3.2 Xilinx Design Flow

The proposed work is inserted between the place and route (PAR) and BitGen stages. When inserting instrumentation, the NCD representation of the circuit produced by the PAR process is converted to a XDL file. Trace-insertion modifies the XDL file to insert the Trace-Buffers and trigger unit and creates a new XDL that includes the modifications. This XDL file can be converted back to an XCD, and the normal Xilinx flow may continue. BitGen can create a bit file that can configure the FPGA with the circuit that includes the debug system. The ncd2xdl and xdl2ncd conversions are done (as shown in Fig. 2). A XDL file representing the circuit to instrument is one of the inputs to trace-insertion. Trace-insertion requires two lists: a list of the nets to trace and a list of the nets to connect to the trigger unit inputs. There are also other parameters of trace-insertion that can be adjusted such as Trace-Buffer width, trigger width, or number of trigger unit slices.

Fig. 2
figure 2

Xilinx design flow

4 Primary Results

This section describes the methodology for testing the flexibility of the proposed incremental trace-based debug system. The runtimes of the incremental insertion on a set of benchmarks and the effects on minimum period are presented. The results of the tests are presented and demonstrated that the proposed system is feasible and can observe thousands of signals.

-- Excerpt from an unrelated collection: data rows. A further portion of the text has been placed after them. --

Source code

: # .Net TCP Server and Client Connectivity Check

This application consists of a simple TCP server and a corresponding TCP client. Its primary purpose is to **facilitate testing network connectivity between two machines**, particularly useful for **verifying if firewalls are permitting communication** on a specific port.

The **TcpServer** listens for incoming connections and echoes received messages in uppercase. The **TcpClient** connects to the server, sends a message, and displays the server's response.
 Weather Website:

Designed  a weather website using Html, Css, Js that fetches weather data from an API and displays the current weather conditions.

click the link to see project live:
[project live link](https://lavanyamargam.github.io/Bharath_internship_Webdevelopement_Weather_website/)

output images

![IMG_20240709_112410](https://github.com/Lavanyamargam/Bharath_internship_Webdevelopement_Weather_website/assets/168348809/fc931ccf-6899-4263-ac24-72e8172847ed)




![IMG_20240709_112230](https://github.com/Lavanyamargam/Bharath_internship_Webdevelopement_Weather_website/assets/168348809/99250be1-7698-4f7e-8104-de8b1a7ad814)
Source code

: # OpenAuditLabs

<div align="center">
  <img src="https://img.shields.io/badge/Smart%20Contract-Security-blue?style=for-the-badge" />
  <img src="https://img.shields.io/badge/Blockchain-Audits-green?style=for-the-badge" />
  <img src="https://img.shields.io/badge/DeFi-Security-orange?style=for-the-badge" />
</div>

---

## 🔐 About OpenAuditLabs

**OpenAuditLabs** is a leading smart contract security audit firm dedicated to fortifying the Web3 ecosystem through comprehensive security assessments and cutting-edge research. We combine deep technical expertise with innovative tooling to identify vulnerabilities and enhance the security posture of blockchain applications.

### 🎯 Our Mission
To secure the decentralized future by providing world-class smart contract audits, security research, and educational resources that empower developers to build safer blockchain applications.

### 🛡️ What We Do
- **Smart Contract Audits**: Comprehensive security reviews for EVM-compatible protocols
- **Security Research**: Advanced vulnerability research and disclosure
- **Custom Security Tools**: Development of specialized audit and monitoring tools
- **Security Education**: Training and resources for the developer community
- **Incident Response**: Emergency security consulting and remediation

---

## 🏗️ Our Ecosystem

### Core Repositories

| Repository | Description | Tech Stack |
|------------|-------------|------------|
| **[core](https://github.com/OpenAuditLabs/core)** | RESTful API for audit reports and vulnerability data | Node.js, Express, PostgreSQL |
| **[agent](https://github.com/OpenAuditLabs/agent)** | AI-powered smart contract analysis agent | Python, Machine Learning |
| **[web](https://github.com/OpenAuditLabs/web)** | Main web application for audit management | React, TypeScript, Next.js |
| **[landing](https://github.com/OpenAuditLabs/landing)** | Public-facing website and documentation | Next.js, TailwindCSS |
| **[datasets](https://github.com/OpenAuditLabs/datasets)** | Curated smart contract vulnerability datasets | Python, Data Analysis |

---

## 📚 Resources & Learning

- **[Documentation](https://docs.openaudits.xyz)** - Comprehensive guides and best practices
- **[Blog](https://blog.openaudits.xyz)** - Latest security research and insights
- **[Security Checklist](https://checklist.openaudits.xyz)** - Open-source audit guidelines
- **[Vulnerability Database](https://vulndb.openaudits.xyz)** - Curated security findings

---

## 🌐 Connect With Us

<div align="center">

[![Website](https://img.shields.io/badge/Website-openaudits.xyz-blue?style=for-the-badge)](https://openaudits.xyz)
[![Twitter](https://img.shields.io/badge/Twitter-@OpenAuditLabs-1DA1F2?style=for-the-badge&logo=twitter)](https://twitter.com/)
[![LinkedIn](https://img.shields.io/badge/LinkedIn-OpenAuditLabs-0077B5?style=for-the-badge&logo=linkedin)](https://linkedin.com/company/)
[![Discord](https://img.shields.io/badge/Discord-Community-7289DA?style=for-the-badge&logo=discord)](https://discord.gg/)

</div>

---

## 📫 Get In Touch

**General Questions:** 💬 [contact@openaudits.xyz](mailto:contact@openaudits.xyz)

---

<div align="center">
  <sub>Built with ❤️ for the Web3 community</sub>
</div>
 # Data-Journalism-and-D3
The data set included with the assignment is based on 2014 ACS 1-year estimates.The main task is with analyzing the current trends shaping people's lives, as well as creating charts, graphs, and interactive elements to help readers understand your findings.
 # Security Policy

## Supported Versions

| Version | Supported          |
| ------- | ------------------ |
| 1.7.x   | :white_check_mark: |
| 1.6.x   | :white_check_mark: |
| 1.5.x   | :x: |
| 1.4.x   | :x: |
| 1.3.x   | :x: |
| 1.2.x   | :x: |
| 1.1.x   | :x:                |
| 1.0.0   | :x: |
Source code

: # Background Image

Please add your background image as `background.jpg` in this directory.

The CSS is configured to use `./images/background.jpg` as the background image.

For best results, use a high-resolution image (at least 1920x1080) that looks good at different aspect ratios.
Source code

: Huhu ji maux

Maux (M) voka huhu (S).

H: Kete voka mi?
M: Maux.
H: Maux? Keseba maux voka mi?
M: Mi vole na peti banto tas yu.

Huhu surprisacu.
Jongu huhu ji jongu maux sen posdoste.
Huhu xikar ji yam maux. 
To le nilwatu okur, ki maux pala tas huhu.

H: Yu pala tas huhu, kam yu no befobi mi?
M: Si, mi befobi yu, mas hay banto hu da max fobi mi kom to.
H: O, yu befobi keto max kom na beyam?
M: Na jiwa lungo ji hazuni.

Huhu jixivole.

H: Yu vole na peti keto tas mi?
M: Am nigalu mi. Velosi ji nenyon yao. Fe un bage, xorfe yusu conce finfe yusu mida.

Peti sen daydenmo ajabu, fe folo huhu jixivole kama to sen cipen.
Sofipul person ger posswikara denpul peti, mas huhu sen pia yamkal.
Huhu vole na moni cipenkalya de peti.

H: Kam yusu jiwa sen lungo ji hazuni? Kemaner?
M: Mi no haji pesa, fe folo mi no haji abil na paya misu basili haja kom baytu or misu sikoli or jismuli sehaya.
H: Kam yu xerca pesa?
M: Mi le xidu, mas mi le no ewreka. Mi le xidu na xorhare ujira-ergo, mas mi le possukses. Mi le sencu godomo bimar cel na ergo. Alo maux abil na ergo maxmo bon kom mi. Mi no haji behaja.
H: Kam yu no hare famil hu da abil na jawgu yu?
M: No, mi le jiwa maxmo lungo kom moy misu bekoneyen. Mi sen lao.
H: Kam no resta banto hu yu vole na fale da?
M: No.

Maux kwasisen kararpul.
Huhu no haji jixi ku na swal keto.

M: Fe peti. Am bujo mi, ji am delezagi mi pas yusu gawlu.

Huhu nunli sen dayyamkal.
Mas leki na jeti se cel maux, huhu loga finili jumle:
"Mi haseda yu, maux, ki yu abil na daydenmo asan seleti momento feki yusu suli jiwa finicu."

To demonstrate the feasibility of our proposed debug system, the effects of using it to trace up to 100 % of the flip-flops and latches in three benchmark circuits (when Trace-Buffer capacity permits). We chose to trace the flip-flops and latches because given the values of them the other intermediate values of a circuit could be calculated using techniques such as those in [15, 16].

The runtime is the time taken to place and route the Trace-Buffers and trigger unit. The time was determined by storing the current system time between major steps in the program and then comparing the times after routing has completed. The minimum period was determined by the Xilinx ISE tool, which analyses the timing of the FPGA circuit.

The important characteristics of the benchmarks are shown in Table 1. The benchmarks circuits were synthesized, and placed and routed with Xilinx ISE tools for the Virtex-2pro FG896 embedded development platform which contains a XC2VP30 FPGA. The benchmark circuits are available as part of the VTR project and represent realistic, sizable, heterogeneous designs that include Monte Carlo simulation for a financial application and linear system solvers. This table assumes a Trace-Buffer width of 16 is being used, so “Max-Traces” is calculated by multiplying the number of unused BRAMs by 16.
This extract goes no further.